Part I – Introduction

PART I: INTRODUCTION
Understanding Heartfelt Conversations

  Part I Documents  
Part I Forms & Handouts (PDF)

Much of communication is nonverbal and begins in the heart. The first meeting with our client-family is the crux of our assessment process, and all things we might do to help in the future are dependent on how we first come together and communicate. What we say is tempered by how we greet each other, and how we engage in reciprocal moves of eyes, face, tone of voice and gestures.

We believe we’ve captured the dozen or so elements essential in getting communication started with client-families. These simple ideas are a part of our training, and yet they often elude the best of us. Conversation is taken for granted, but it is difficult to say the right thing and to include all needed elements in what is said. Unless we do this well, we will hardly get anywhere in learning our family’s goals. The family must perceive our communication to be based on unconditional regard and genuineness.
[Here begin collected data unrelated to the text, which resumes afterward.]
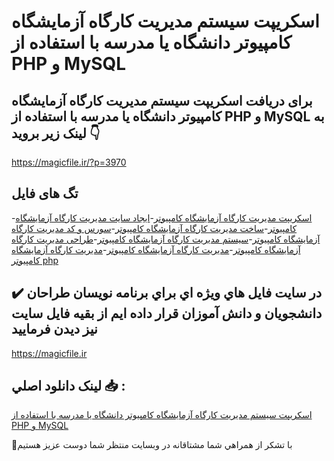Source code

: # اسکریپت سیستم مدیریت کارگاه آزمایشگاه کامپیوتر دانشگاه یا مدرسه با استفاده از PHP و MySQL

## برای دریافت اسکریپت سیستم مدیریت کارگاه آزمایشگاه کامپیوتر دانشگاه یا مدرسه با استفاده از PHP و MySQL به لینک زیر بروید 👇

https://magicfile.ir/?p=3970

## تگ های فایل

-[اسکریپت مدیریت کارگاه آزمایشگاه کامپیوتر](https://magicfile.ir/product/%d8%a7%d8%b3%da%a9%d8%b1%db%8c%d9%be%d8%aa-%d8%b3%db%8c%d8%b3%d8%aa%d9%85-%d9%85%d8%af%db%8c%d8%b1%db%8c%d8%aa-%da%a9%d8%a7%d8%b1%da%af%d8%a7%d9%87-%d8%a2%d8%b2%d9%85%d8%a7%db%8c%d8%b4%da%af%d8%a7%d9%87-%da%a9%d8%a7%d9%85%d9%be%db%8c%d9%88%d8%aa%d8%b1-%d8%af%d8%a7%d9%86%d8%b4%da%af%d8%a7%d9%87-%db%8c%d8%a7-%d9%85%d8%af%d8%b1%d8%b3%d9%87-php/)-[ایجاد سایت مدیریت کارگاه آزمایشگاه کامپیوتر](https://magicfile.ir/product/%d8%a7%d8%b3%da%a9%d8%b1%db%8c%d9%be%d8%aa-%d8%b3%db%8c%d8%b3%d8%aa%d9%85-%d9%85%d8%af%db%8c%d8%b1%db%8c%d8%aa-%da%a9%d8%a7%d8%b1%da%af%d8%a7%d9%87-%d8%a2%d8%b2%d9%85%d8%a7%db%8c%d8%b4%da%af%d8%a7%d9%87-%da%a9%d8%a7%d9%85%d9%be%db%8c%d9%88%d8%aa%d8%b1-%d8%af%d8%a7%d9%86%d8%b4%da%af%d8%a7%d9%87-%db%8c%d8%a7-%d9%85%d8%af%d8%b1%d8%b3%d9%87-php/)-[ساخت مدیریت کارگاه آزمایشگاه کامپیوتر](https://magicfile.ir/product/%d8%a7%d8%b3%da%a9%d8%b1%db%8c%d9%be%d8%aa-%d8%b3%db%8c%d8%b3%d8%aa%d9%85-%d9%85%d8%af%db%8c%d8%b1%db%8c%d8%aa-%da%a9%d8%a7%d8%b1%da%af%d8%a7%d9%87-%d8%a2%d8%b2%d9%85%d8%a7%db%8c%d8%b4%da%af%d8%a7%d9%87-%da%a9%d8%a7%d9%85%d9%be%db%8c%d9%88%d8%aa%d8%b1-%d8%af%d8%a7%d9%86%d8%b4%da%af%d8%a7%d9%87-%db%8c%d8%a7-%d9%85%d8%af%d8%b1%d8%b3%d9%87-php/)-[سورس و کد مدیریت کارگاه آزمایشگاه کامپیوتر](https://magicfile.ir/product/%d8%a7%d8%b3%da%a9%d8%b1%db%8c%d9%be%d8%aa-%d8%b3%db%8c%d8%b3%d8%aa%d9%85-%d9%85%d8%af%db%8c%d8%b1%db%8c%d8%aa-%da%a9%d8%a7%d8%b1%da%af%d8%a7%d9%87-%d8%a2%d8%b2%d9%85%d8%a7%db%8c%d8%b4%da%af%d8%a7%d9%87-%da%a9%d8%a7%d9%85%d9%be%db%8c%d9%88%d8%aa%d8%b1-%d8%af%d8%a7%d9%86%d8%b4%da%af%d8%a7%d9%87-%db%8c%d8%a7-%d9%85%d8%af%d8%b1%d8%b3%d9%87-php/)-[سیستم مدیریت کارگاه آزمایشگاه کامپیوتر](https://magicfile.ir/product/%d8%a7%d8%b3%da%a9%d8%b1%db%8c%d9%be%d8%aa-%d8%b3%db%8c%d8%b3%d8%aa%d9%85-%d9%85%d8%af%db%8c%d8%b1%db%8c%d8%aa-%da%a9%d8%a7%d8%b1%da%af%d8%a7%d9%87-%d8%a2%d8%b2%d9%85%d8%a7%db%8c%d8%b4%da%af%d8%a7%d9%87-%da%a9%d8%a7%d9%85%d9%be%db%8c%d9%88%d8%aa%d8%b1-%d8%af%d8%a7%d9%86%d8%b4%da%af%d8%a7%d9%87-%db%8c%d8%a7-%d9%85%d8%af%d8%b1%d8%b3%d9%87-php/)-[طراحی مدیریت کارگاه آزمایشگاه کامپیوتر](https://magicfile.ir/product/%d8%a7%d8%b3%da%a9%d8%b1%db%8c%d9%be%d8%aa-%d8%b3%db%8c%d8%b3%d8%aa%d9%85-%d9%85%d8%af%db%8c%d8%b1%db%8c%d8%aa-%da%a9%d8%a7%d8%b1%da%af%d8%a7%d9%87-%d8%a2%d8%b2%d9%85%d8%a7%db%8c%d8%b4%da%af%d8%a7%d9%87-%da%a9%d8%a7%d9%85%d9%be%db%8c%d9%88%d8%aa%d8%b1-%d8%af%d8%a7%d9%86%d8%b4%da%af%d8%a7%d9%87-%db%8c%d8%a7-%d9%85%d8%af%d8%b1%d8%b3%d9%87-php/)-[مدیریت کارگاه آزمایشگاه کامپیوتر](https://magicfile.ir/product/%d8%a7%d8%b3%da%a9%d8%b1%db%8c%d9%be%d8%aa-%d8%b3%db%8c%d8%b3%d8%aa%d9%85-%d9%85%d8%af%db%8c%d8%b1%db%8c%d8%aa-%da%a9%d8%a7%d8%b1%da%af%d8%a7%d9%87-%d8%a2%d8%b2%d9%85%d8%a7%db%8c%d8%b4%da%af%d8%a7%d9%87-%da%a9%d8%a7%d9%85%d9%be%db%8c%d9%88%d8%aa%d8%b1-%d8%af%d8%a7%d9%86%d8%b4%da%af%d8%a7%d9%87-%db%8c%d8%a7-%d9%85%d8%af%d8%b1%d8%b3%d9%87-php/)-[مدیریت کارگاه آزمایشگاه کامپیوتر php](https://magicfile.ir/product/%d8%a7%d8%b3%da%a9%d8%b1%db%8c%d9%be%d8%aa-%d8%b3%db%8c%d8%b3%d8%aa%d9%85-%d9%85%d8%af%db%8c%d8%b1%db%8c%d8%aa-%da%a9%d8%a7%d8%b1%da%af%d8%a7%d9%87-%d8%a2%d8%b2%d9%85%d8%a7%db%8c%d8%b4%da%af%d8%a7%d9%87-%da%a9%d8%a7%d9%85%d9%be%db%8c%d9%88%d8%aa%d8%b1-%d8%af%d8%a7%d9%86%d8%b4%da%af%d8%a7%d9%87-%db%8c%d8%a7-%d9%85%d8%af%d8%b1%d8%b3%d9%87-php/)

## ✔️ در سايت فايل هاي ويژه اي براي برنامه نويسان طراحان دانشجويان و دانش آموزان قرار داده ايم از بقيه فايل سايت نيز ديدن فرماييد

https://magicfile.ir


## لينک دانلود اصلي 📥 :

[اسکریپت سیستم مدیریت کارگاه آزمایشگاه کامپیوتر دانشگاه یا مدرسه با استفاده از PHP و MySQL](https://magicfile.ir/product/%d8%a7%d8%b3%da%a9%d8%b1%db%8c%d9%be%d8%aa-%d8%b3%db%8c%d8%b3%d8%aa%d9%85-%d9%85%d8%af%db%8c%d8%b1%db%8c%d8%aa-%da%a9%d8%a7%d8%b1%da%af%d8%a7%d9%87-%d8%a2%d8%b2%d9%85%d8%a7%db%8c%d8%b4%da%af%d8%a7%d9%87-%da%a9%d8%a7%d9%85%d9%be%db%8c%d9%88%d8%aa%d8%b1-%d8%af%d8%a7%d9%86%d8%b4%da%af%d8%a7%d9%87-%db%8c%d8%a7-%d9%85%d8%af%d8%b1%d8%b3%d9%87-php/) 


🙏با تشکر از همراهي شما مشتاقانه در وبسایت منتظر شما دوست عزیز هستیم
Likewise we are mindful of the contrasts between cultures and different lifeways and seek different skills and attitudes as well as knowledge of ways of talking and relating while we remain aware of our beliefs and values which might develop into prejudices and ethnocentrisms.

Likely, we will need to learn first about what is going well with the family before becoming too immersed in their unresolved problems. Certainly though, we need to accommodate a parent’s notion of when it is appropriate to bring up their concerns. In this assessment process, we have many ways of finding out what already works well for the family.

It is important for us to learn what we need to do as helpers for the family. This is the first step in building resiliency in clients.